Lost Voices

Levenshulme Bicycle Orchestra
Steve Lewis and Jonathan Raisin
Deep Cabaret
Ade Jackson
View Two Gallery, Mathew Street
24th June 2010

Reviewed by Richard Lewis

Held on the top floor of the View Two gallery opposite the Cavern Pub in Mathew St, the View Two gallery is an unusual but very well-suited location for low-key gigs. Arranged almost as a cabaret night, with tables and chairs set up with lighted candles on them, the wooden floor and brightly coloured canvases are a world away from the sticky floors of the Academy.

On arrival I am greeted by the sight of a collection of upturned bicycles including one roughly arranged into the same formation as a drumkit. It gradually becomes clear that this will form the main part of tonight’s performance and isn’t a sculpture that is part of an exhibition. The equipment onstage certainly marks a departure from the usual backline of amps and PAs found at most gigs.

First performance of the night comes courtesy of singer-songwriter Ade Jackson. Opening his set with the self-penned track ‘Crystal Jane’, Jackson alternates between fingerpicked verses and strummed choruses, accompanied by his high, keening voice. The wooden floors of the gallery add extra resonance to his acoustic guitar and bring reverb to his impressively wide-ranging voice. The highlight of his sixsong set is a traditional sea shanty with additional lyrics, strongly reminiscent of Bob Dylan’s harrowing 1964 composition ‘North Country Blues’.

The following set comes from Steve Lewis, under the guise of Deep Cabaret. Playing a baroque Gretsch guitar, most of his set is semi-improvised, with some tracks sounding similar to the sonic territory Scott Walker explored on his 1995 ‘post-rock’ album Tilt. With lyrics drawn mostly from novels and poems, Lewis also includes words of his own. His second track is introduced as a history of twentieth century literature, culminating in a verse from TS Eliot’s ‘Little Gidding’. All of the tracks are driven by slow, cyclical arpeggios, which slowly mutate into loose song forms. In one of the strangest cases of audience participation I’ve been party to the assembled crowd are invited to join in on the closing track, a Buddhist meditation chant.

Next, Lewis is joined on the stage by event organiser Jonathan Raison, who accompanies him on piano as the singer improvises a set of verses. The music at points sounds like a cross between a discordant version of Gershwin’s ‘Rhapsody in Blue’ and the fractured score from cult 1960s film ‘Peeping Tom’. Raison is an excellent piano player, deviating from a chord progression or riff into more atonal material then back again with consummate ease.

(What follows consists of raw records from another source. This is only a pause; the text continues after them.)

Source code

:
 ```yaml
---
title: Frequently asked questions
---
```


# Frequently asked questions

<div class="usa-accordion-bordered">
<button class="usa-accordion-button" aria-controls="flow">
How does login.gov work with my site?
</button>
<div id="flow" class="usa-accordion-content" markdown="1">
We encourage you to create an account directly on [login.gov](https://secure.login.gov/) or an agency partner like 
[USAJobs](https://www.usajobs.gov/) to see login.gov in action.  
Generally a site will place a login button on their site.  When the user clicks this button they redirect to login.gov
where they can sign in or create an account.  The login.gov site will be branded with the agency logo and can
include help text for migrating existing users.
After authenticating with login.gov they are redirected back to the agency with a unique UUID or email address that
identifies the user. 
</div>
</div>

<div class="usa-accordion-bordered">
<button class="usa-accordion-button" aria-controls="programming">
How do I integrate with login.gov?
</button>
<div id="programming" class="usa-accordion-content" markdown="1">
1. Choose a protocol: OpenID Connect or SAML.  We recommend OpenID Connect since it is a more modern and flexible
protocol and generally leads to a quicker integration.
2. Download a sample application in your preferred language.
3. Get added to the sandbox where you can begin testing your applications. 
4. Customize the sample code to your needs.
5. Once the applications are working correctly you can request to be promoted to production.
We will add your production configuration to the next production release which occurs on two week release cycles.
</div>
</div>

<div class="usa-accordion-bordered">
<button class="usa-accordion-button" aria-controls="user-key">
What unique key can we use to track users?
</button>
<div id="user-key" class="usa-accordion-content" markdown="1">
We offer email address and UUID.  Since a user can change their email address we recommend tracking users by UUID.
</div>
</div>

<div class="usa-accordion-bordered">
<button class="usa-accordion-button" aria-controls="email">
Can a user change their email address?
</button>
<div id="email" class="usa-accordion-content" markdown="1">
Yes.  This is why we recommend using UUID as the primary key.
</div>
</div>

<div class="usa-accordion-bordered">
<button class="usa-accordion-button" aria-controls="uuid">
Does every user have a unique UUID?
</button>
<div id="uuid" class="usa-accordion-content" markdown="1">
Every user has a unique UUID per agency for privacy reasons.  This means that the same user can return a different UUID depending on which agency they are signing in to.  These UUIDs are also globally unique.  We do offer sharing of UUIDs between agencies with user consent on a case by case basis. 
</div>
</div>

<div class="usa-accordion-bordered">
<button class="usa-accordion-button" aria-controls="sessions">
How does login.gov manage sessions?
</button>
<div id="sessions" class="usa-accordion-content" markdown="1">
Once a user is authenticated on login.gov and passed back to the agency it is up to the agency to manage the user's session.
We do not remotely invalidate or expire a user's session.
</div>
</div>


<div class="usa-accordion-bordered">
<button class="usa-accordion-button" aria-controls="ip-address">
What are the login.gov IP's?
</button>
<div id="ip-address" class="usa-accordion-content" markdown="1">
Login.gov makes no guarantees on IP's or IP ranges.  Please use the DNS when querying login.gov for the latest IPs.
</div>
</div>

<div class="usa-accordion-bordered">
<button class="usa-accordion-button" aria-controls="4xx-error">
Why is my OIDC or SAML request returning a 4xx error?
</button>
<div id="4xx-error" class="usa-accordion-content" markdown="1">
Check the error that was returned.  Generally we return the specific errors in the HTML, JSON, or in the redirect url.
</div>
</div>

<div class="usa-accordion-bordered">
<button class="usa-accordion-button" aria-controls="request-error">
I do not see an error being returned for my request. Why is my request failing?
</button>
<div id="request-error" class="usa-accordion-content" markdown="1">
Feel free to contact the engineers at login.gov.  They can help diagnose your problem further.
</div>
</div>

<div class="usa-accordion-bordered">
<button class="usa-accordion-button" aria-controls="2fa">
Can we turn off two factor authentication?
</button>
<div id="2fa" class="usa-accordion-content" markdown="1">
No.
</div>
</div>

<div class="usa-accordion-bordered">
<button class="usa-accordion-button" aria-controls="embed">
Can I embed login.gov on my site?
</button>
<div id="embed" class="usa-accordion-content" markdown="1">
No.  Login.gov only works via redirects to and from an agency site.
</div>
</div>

Concluding the night are the Levenshume Bicycle Orchestra. It’s possible that the group are one of the mostly accurately named bands ever to exist, as they indeed appear to hail from Manchester and their musical equipment as it is consists almost entirely of modified bike parts. Admittedly I spend the a few minutes of their set playing trying to figure out how exactly they make amplified sounds from the assemblage of gear onstage. Possibly influenced by dance music pioneers Kraftwerk, the group seem mostly preoccupied with the German group’s method of transport, as they have also long been obsessed with bicycles.

Once the group begins playing, the volume they summon from the distended pieces of metal is fierce. A dismantled racer bike, its spokes plucked like a metallic harp, occasionally having a violin bow ran across it, switches between a mournful wail and a jangling, rattling dissonance. Accompanied by a drummer whose kit replaces the traditional two cymbal hi-hat with a small bike wheel and what appears to be a hubcap, they produce deep, clanging soundscapes.

Despite the obvious visuals that surround the group, the band may possibly have benefited from projection screens with images beamed onto them. Musically, the band play what appears to be a random selection of noises, which gradually morph into a rhythmic whole, as various distinct parts begin to emerge.

The occasions when the players are simpatico with each other are frustratingly rare however and much of the performance is random sounds and noises generated from the plethora of FX pedals that sit on a table stage front. When the players do hit upon a theme it lasts only a short time before breaking off into more random improvised noise-making. Innovative certainly, but a little more structure to their performance wouldn’t have gone amiss.

Lost Voices takes place at the View Two gallery on the last Thursday of every month.